And it's not like the money involved is small fry - the contract comes into force from next season, when in all likelihood Newcastle will be back in the Premier League. So long as they stay there for the next four seasons, it will end up costing me and you £10m!

This bank is supposed to be paying us back the millions and millions of pounds that has been pumped in to keep it afloat. I appreciate that advertising helps, but does advertising on a football shirt really constitute good value? I highly doubt it - I've never been more likely to use a certain company just because they sponsor a football team. My own side, West Ham, are sponsored by an online gambling company - I have plenty of online gambling accounts, but I've no urge to open another one at SBOBET.

Sadly this frankly appalling waste of the money we shell out each month is just the tip of the iceberg. Here's three more examples of where your money has been blown lately.

1) The VAT cut

At the tail-end of 2008, the Chancellor Alistair Darling ordered for VAT to be cut by 2.5%, by 17.5% to 15%. The idea was that because products were cheaper, we'd all be falling over ourselves to buy them, thereby boosting the economy, and everything would be sunshine and light.

While the cut was only temporary (coming to an end on 1 January), it was hardly cheap, costing up to £12bn according to some experts.

In fairness to the Government, most economists agree that the cut helped in terms of retail figures and restricting rising unemployment, though there are wildly differing views on just how helpful it was, and whether it provided value for money.

The problem though is the temporary nature of the cut. Many economists, including the Centre for Economics and Business Research, have suggested that while the cut had only a small impact, seeing prices go up again may actually stall the recovery the economy is currently staging. So not only did the cut provide poor value for money, its reversal may now cause things to get even worse.

Brilliant.

2) Work for RBS? Have a bonus!

Royal Bank of Scotland, a bank so crippled it has relied on all of us to take a whopping 84% stake in it, is still paying bonuses to its staff. It's far from alone of course, but as the Treasury is in charge of the bonus payouts, you'd at least hope they are miniscule.

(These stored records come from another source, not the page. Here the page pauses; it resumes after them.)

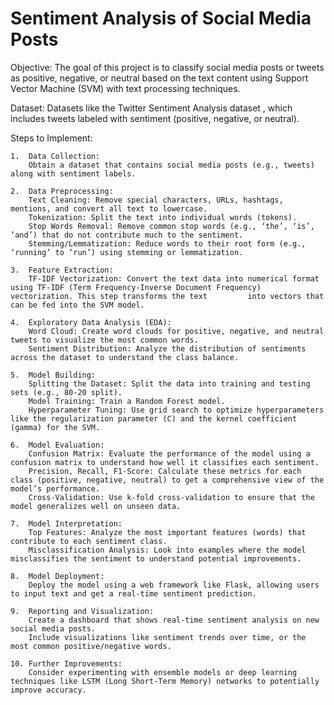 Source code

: # Sentiment Analysis of Social Media Posts

Objective:
The goal of this project is to classify social media posts or tweets as positive, negative, or neutral based on the text content using Support Vector Machine (SVM) with text processing techniques.

Dataset:
Datasets like the Twitter Sentiment Analysis dataset , which includes tweets labeled with sentiment (positive, negative, or neutral).

Steps to Implement:

	1.	Data Collection:
		Obtain a dataset that contains social media posts (e.g., tweets) along with sentiment labels.
  
	2.	Data Preprocessing:
		Text Cleaning: Remove special characters, URLs, hashtags, mentions, and convert all text to lowercase.
		Tokenization: Split the text into individual words (tokens).
		Stop Words Removal: Remove common stop words (e.g., ‘the’, ‘is’, ‘and’) that do not contribute much to the sentiment.
		Stemming/Lemmatization: Reduce words to their root form (e.g., ‘running’ to ‘run’) using stemming or lemmatization.
  
	3.	Feature Extraction:
		TF-IDF Vectorization: Convert the text data into numerical format using TF-IDF (Term Frequency-Inverse Document Frequency) vectorization. This step transforms the text 		into vectors that can be fed into the SVM model.
  
	4.	Exploratory Data Analysis (EDA):
		Word Cloud: Create word clouds for positive, negative, and neutral tweets to visualize the most common words.
		Sentiment Distribution: Analyze the distribution of sentiments across the dataset to understand the class balance.
  
	5.	Model Building:
		Splitting the Dataset: Split the data into training and testing sets (e.g., 80-20 split).
		Model Training: Train a Random Forest model.
		Hyperparameter Tuning: Use grid search to optimize hyperparameters like the regularization parameter (C) and the kernel coefficient (gamma) for the SVM.
  
	6.	Model Evaluation:
		Confusion Matrix: Evaluate the performance of the model using a confusion matrix to understand how well it classifies each sentiment.
		Precision, Recall, F1-Score: Calculate these metrics for each class (positive, negative, neutral) to get a comprehensive view of the model’s performance.
		Cross-Validation: Use k-fold cross-validation to ensure that the model generalizes well on unseen data.
  
	7.	Model Interpretation:
		Top Features: Analyze the most important features (words) that contribute to each sentiment class.
		Misclassification Analysis: Look into examples where the model misclassifies the sentiment to understand potential improvements.
  
	8.	Model Deployment:
		Deploy the model using a web framework like Flask, allowing users to input text and get a real-time sentiment prediction.
  
	9.	Reporting and Visualization:
		Create a dashboard that shows real-time sentiment analysis on new social media posts.
		Include visualizations like sentiment trends over time, or the most common positive/negative words.
  
	10.	Further Improvements:
		Consider experimenting with ensemble models or deep learning techniques like LSTM (Long Short-Term Memory) networks to potentially improve accuracy.
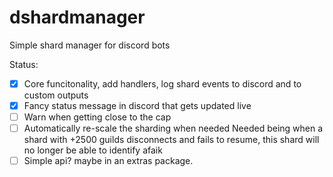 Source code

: # dshardmanager

Simple shard manager for discord bots

Status: 

 - [x] Core funcitonality, add handlers, log shard events to discord and to custom outputs
 - [x] Fancy status message in discord that gets updated live 
 - [ ] Warn when getting close to the cap
 - [ ] Automatically re-scale the sharding when needed 
        Needed being when a shard with +2500 guilds disconnects and fails to resume, this shard will no longer be able to identify afaik
 - [ ] Simple api? maybe in an extras package. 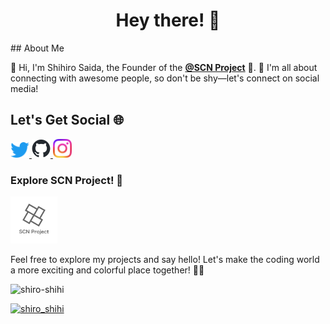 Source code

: <h1 align="center">Hey there! 👋</h1>
## About Me

🌟 Hi, I'm Shihiro Saida, the Founder of the **[@SCN Project](https://twitter.com/SCN_Project)** 🚀. 
🎉 I'm all about connecting with awesome people, so don't be shy—let's connect on social media! 

## Let's Get Social 🌐
<a href="https://twitter.com/shiro_shihi" target="_blank" rel="noopener noreferrer">  
  <img src="twitter.png" width="30px">  
</a>

<a href="https://github.com/shiro-shihi" target="_blank" rel="noopener noreferrer">  
  <img src="github-mark.png" width="30px">  
</a> 

<a href="https://instagram.com/shiro_shihi" target="_blank" rel="noopener noreferrer">
  <img src="Instagram_Glyph_Gradient.png" width="30px">
</a>

### Explore SCN Project! 🚀
<a href="https://github.com/scn-project" target="_blank">
  <img src="logo_type2-1024_1024.PNG" width="75px">
</a>

Feel free to explore my projects and say hello! Let's make the coding world a more exciting and colorful place together! 🌈✨

<p align="left"> <img src="https://komarev.com/ghpvc/?username=shiro-shihi&label=Profile%20views&color=0e75b6&style=flat" alt="shiro-shihi" /> </p>

<p align="left"> <a href="https://twitter.com/shiro_shihi" target="blank"><img src="https://img.shields.io/twitter/follow/shiro_shihi?logo=twitter&style=for-the-badge" alt="shiro_shihi" /></a> </p>
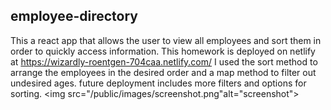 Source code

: ## employee-directory
This a react app that allows the user to view all employees and sort them in order to quickly access information. This homework is deployed on netlify at https://wizardly-roentgen-704caa.netlify.com/ I used the sort method to arrange the employees in the desired order and a map method to filter out undesired ages. future deployment includes more filters and options for sorting. 
<img src="/public/images/screenshot.png"alt="screenshot"> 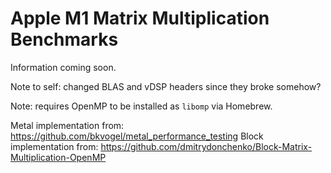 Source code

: # Apple M1 Matrix Multiplication Benchmarks

Information coming soon.

Note to self: changed BLAS and vDSP headers since they broke somehow?

Note: requires OpenMP to be installed as `libomp` via Homebrew.

Metal implementation from: https://github.com/bkvogel/metal_performance_testing
Block implementation from: https://github.com/dmitrydonchenko/Block-Matrix-Multiplication-OpenMP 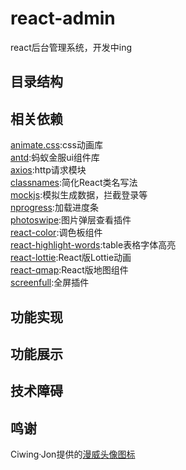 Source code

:# react-admin
react后台管理系统，开发中ing

## 目录结构  
## 相关依赖
[animate.css](https://github.com/daneden/animate.css):css动画库  
[antd](https://ant.design/index-cn):蚂蚁金服ui组件库  
[axios](https://github.com/axios/axios):http请求模块  
[classnames](https://github.com/JedWatson/classnames):简化React类名写法  
[mockjs](http://mockjs.com/):模拟生成数据，拦截登录等  
[nprogress](https://github.com/rstacruz/nprogress):加载进度条    
[photoswipe](https://github.com/dimsemenov/photoswipe):图片弹层查看插件  
[react-color](https://github.com/casesandberg/react-color):调色板组件   
[react-highlight-words](https://github.com/bvaughn/react-highlight-words):table表格字体高亮    
[react-lottie](https://github.com/chenqingspring/react-lottie):React版Lottie动画  
[react-qmap](https://github.com/yezihaohao/react-qmap):React版地图组件  
[screenfull](https://github.com/sindresorhus/screenfull.js/):全屏插件  

## 功能实现 

## 功能展示 

## 技术障碍

## 鸣谢
Ciwing·Jon提供的[漫威头像图标](https://www.iconfont.cn/collections/detail?cid=15515) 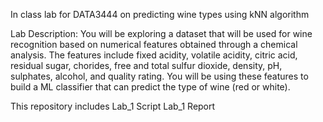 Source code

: In class lab for DATA3444 on predicting wine types using kNN algorithm

Lab Description: You will be exploring a dataset that will be used for wine recognition based on numerical features obtained through a chemical analysis.
The features include fixed acidity, volatile acidity, citric acid, residual sugar, chorides, free and total sulfur dioxide, density, pH, sulphates, alcohol, 
and quality rating. You will be using these features to build a ML classifier that can predict the type of wine (red or white). 

This repository includes
Lab_1 Script
Lab_1 Report
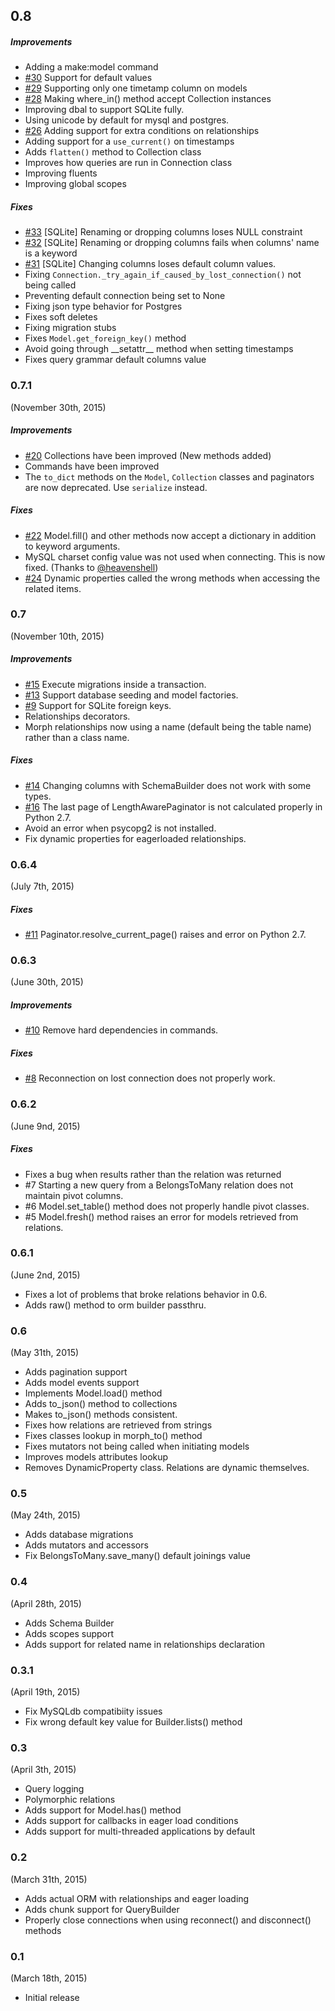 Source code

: ## 0.8

##### Improvements

- Adding a make:model command
- [#30](https://github.com/sdispater/orator/issues/30) Support for default values
- [#29](https://github.com/sdispater/orator/issues/29) Supporting only one timetamp column on models
- [#28](https://github.com/sdispater/orator/issues/28) Making where_in() method accept Collection instances
- Improving dbal to support SQLite fully.
- Using unicode by default for mysql and postgres.
- [#26](https://github.com/sdispater/orator/issues/26) Adding support for extra conditions on relationships
- Adding support for a `use_current()` on timestamps
- Adds `flatten()` method to Collection class
- Improves how queries are run in Connection class
- Improving fluents
- Improving global scopes

##### Fixes

- [#33](https://github.com/sdispater/orator/issues/33) [SQLite] Renaming or dropping columns loses NULL constraint
- [#32](https://github.com/sdispater/orator/issues/32) [SQLite] Renaming or dropping columns fails when columns' name is a keyword
- [#31](https://github.com/sdispater/orator/issues/31) [SQLite] Changing columns loses default column values.
- Fixing `Connection._try_again_if_caused_by_lost_connection()` not being called
- Preventing default connection being set to None
- Fixing json type behavior for Postgres
- Fixes soft deletes
- Fixing migration stubs
- Fixes `Model.get_foreign_key()` method
- Avoid going through \_\_setattr\_\_ method when setting timestamps
- Fixes query grammar default columns value


### 0.7.1

(November 30th, 2015)

##### Improvements

- [#20](https://github.com/sdispater/orator/issues/20) Collections have been improved (New methods added)
- Commands have been improved
- The `to_dict` methods on the `Model`, `Collection` classes and paginators are now deprecated. Use `serialize` instead.

##### Fixes

* [#22](https://github.com/sdispater/orator/issues/22) Model.fill() and other methods now accept a dictionary in addition to keyword arguments.
* MySQL charset config value was not used when connecting. This is now fixed. (Thanks to [@heavenshell](https://github.com/heavenshell))
* [#24](https://github.com/sdispater/orator/issues/24) Dynamic properties called the wrong methods when accessing the related items.


### 0.7

(November 10th, 2015)

##### Improvements

- [#15](https://github.com/sdispater/orator/issues/9) Execute migrations inside a transaction.
- [#13](https://github.com/sdispater/orator/issues/9) Support database seeding and model factories.
- [#9](https://github.com/sdispater/orator/issues/9) Support for SQLite foreign keys.
- Relationships decorators.
- Morph relationships now using a name (default being the table name) rather than a class name.

##### Fixes

- [#14](https://github.com/sdispater/orator/issues/14) Changing columns with SchemaBuilder does not work with some types.
- [#16](https://github.com/sdispater/orator/issues/16) The last page of LengthAwarePaginator is not calculated properly in Python 2.7.
- Avoid an error when psycopg2 is not installed.
- Fix dynamic properties for eagerloaded relationships.


### 0.6.4

(July 7th, 2015)

##### Fixes

- [#11](https://github.com/sdispater/orator/issues/11) Paginator.resolve_current_page() raises and error on Python 2.7.


### 0.6.3

(June 30th, 2015)

##### Improvements

- [#10](https://github.com/sdispater/orator/issues/10) Remove hard dependencies in commands.

##### Fixes

- [#8](https://github.com/sdispater/orator/issues/8) Reconnection on lost connection does not properly work.


### 0.6.2

(June 9nd, 2015)

##### Fixes

- Fixes a bug when results rather than the relation was returned
- #7 Starting a new query from a BelongsToMany relation does not maintain pivot columns.
- #6 Model.set_table() method does not properly handle pivot classes.
- #5 Model.fresh() method raises an error for models retrieved from relations.


### 0.6.1

(June 2nd, 2015)

- Fixes a lot of problems that broke relations behavior in 0.6.
- Adds raw() method to orm builder passthru.

### 0.6

(May 31th, 2015)

- Adds pagination support
- Adds model events support
- Implements Model.load() method
- Adds to_json() method to collections
- Makes to_json() methods consistent.
- Fixes how relations are retrieved from strings
- Fixes classes lookup in morph_to() method
- Fixes mutators not being called when initiating models
- Improves models attributes lookup
- Removes DynamicProperty class. Relations are dynamic themselves.

### 0.5

(May 24th, 2015)

- Adds database migrations
- Adds mutators and accessors
- Fix BelongsToMany.save_many() default joinings value

### 0.4

(April 28th, 2015)

- Adds Schema Builder
- Adds scopes support
- Adds support for related name in relationships declaration

### 0.3.1

(April 19th, 2015)

- Fix MySQLdb compatibiity issues
- Fix wrong default key value for Builder.lists() method

### 0.3

(April 3th, 2015)

- Query logging
- Polymorphic relations
- Adds support for Model.has() method
- Adds support for callbacks in eager load conditions
- Adds support for multi-threaded applications by default


### 0.2

(March 31th, 2015)

- Adds actual ORM with relationships and eager loading
- Adds chunk support for QueryBuilder
- Properly close connections when using reconnect() and disconnect() methods


### 0.1

(March 18th, 2015)

- Initial release
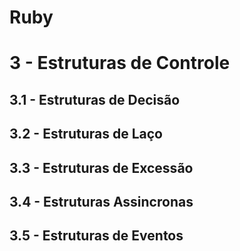 # Ruby

# 3 - Estruturas de Controle


## 3.1 - Estruturas de Decisão

## 3.2 - Estruturas de Laço

## 3.3 - Estruturas de Excessão

## 3.4 - Estruturas Assincronas

## 3.5 - Estruturas de Eventos





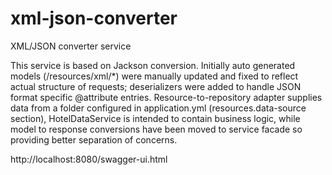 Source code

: # xml-json-converter
XML/JSON converter service

This service is based on Jackson conversion. 
Initially auto generated models (/resources/xml/*) 
were manually updated and fixed to reflect actual structure of requests; deserializers 
were added to handle JSON format specific @attribute entries. 
Resource-to-repository adapter supplies data from a folder configured in application.yml 
(resources.data-source section), HotelDataService is intended to contain business logic, 
while model to response conversions have been moved to service facade so providing better 
separation of concerns.

http://localhost:8080/swagger-ui.html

Instead, reports suggest £1.5bn will be winging its way out in bonuses.

The bank's chief executive, Stephen Hester (who is on a £9.7m package by the way) says there is nothing he can do about the need to pay bonuses, blaming the good old marketplace.

Of course there's nothing wrong with rewarding good performance with a bonus, but when RBS is expected to report losses of billions I can't help but feel perhaps that money earmarked for bonuses might be better spent elsewhere.

3) The car scrappage scheme

This idea sounds like a great deal for us all, but I think it's a waste of money.

So long as your car is old enough, has a valid MOT and you've owned it for at least 12 months, you will qualify for £2,000 off the price of a new car if you trade your old car in.

But it's not all it's cracked up to be - we've written before about why the scheme means you'll actually end up shelling out more than you save, in our piece Car-scrappage scheme will cost you money!

Of course, the Government didn't launch the scheme to help us save money on a new car - it was trying to help the ailing motoring industry. The trouble is, the scheme didn't deliver in that respect either - according to the Society of Motoring Manufacturers, car production fell by 31% in 2009, even with the scrappage scheme (and lower VAT) in place.

Whoops.

Well, those are my three most hated cases of awful wasted money by the Government, but I'm sure you all have your own. Why not share them with your fellow lovemoney.com readers via the comment box below?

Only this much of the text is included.